* [Activity]
The answer must be one number: how many lines in the records below contain the word "begin".
Top of Supplied material
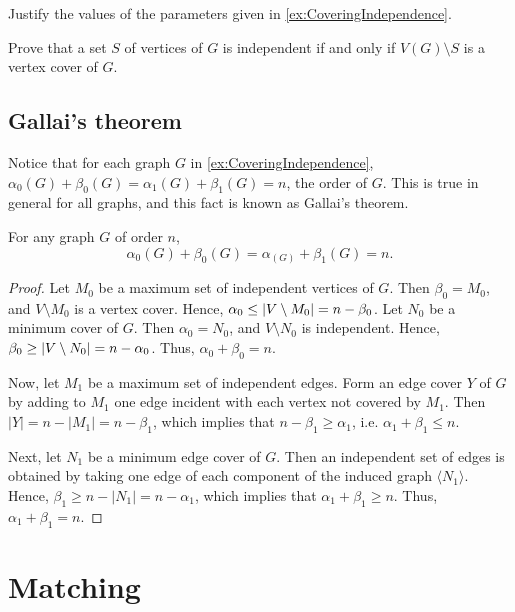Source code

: \begin{Exercise}
Justify the values of the parameters given in \cref{ex:CoveringIndependence}.
\end{Exercise}

\begin{Exercise}
Prove that a set $S$ of vertices of $G$ is independent if and only if $V(G) \setminus S$ is a vertex cover of $G$.
\end{Exercise}

\subsection*{Gallai's theorem}
Notice that for each graph $G$ in \cref{ex:CoveringIndependence}, $\alpha_0(G) + \beta_0(G) = \alpha_1(G) + \beta_1(G) = n$, the order of $G$. This is true in general for all graphs, and this fact is known as Gallai's theorem.

\begin{Theorem}[Gallai]
For any graph $G$ of order $n$,
\begin{equation*}
\alpha_0(G) + \beta_0(G) = \alpha_(G) + \beta_1(G) = n.
\end{equation*}
\end{Theorem}

\begin{proof}
Let $M_0$ be a maximum set of independent vertices of $G$. Then $\beta_0 = M_0$, and $V \setminus M_0$ is a vertex cover. Hence, $\alpha_0 \le \vqty{V \setminus M_0} = n - \beta_0$. Let $N_0$ be a minimum cover of $G$. Then $\alpha_0 = N_0$, and $V \setminus N_0$ is independent. Hence, $\beta_0 \ge \vqty{V \setminus N_0} = n - \alpha_0$. Thus, $\alpha_0 + \beta_0 = n$.

Now, let $M_1$ be a maximum set of independent edges. Form an edge cover $Y$ of $G$ by adding to $M_1$ one edge incident with each vertex not covered by $M_1$. Then $|Y| = n - |M_1| = n - \beta_1$, which implies that $n - \beta_1 \ge \alpha_1$, i.e. $\alpha_1 + \beta_1 \le n$.

Next, let $N_1$ be a minimum edge cover of $G$. Then an independent set of edges is obtained by taking one edge of each component of the induced graph $\langle N_1 \rangle$. Hence, $\beta_1 \ge n - |N_1| = n - \alpha_1$, which implies that $\alpha_1 + \beta_1 \ge n$. Thus, $\alpha_1 + \beta_1 = n$.
\end{proof}


\section{Matching}\label{sec:Matching}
Bottom of Supplied material
* [Task answer]
5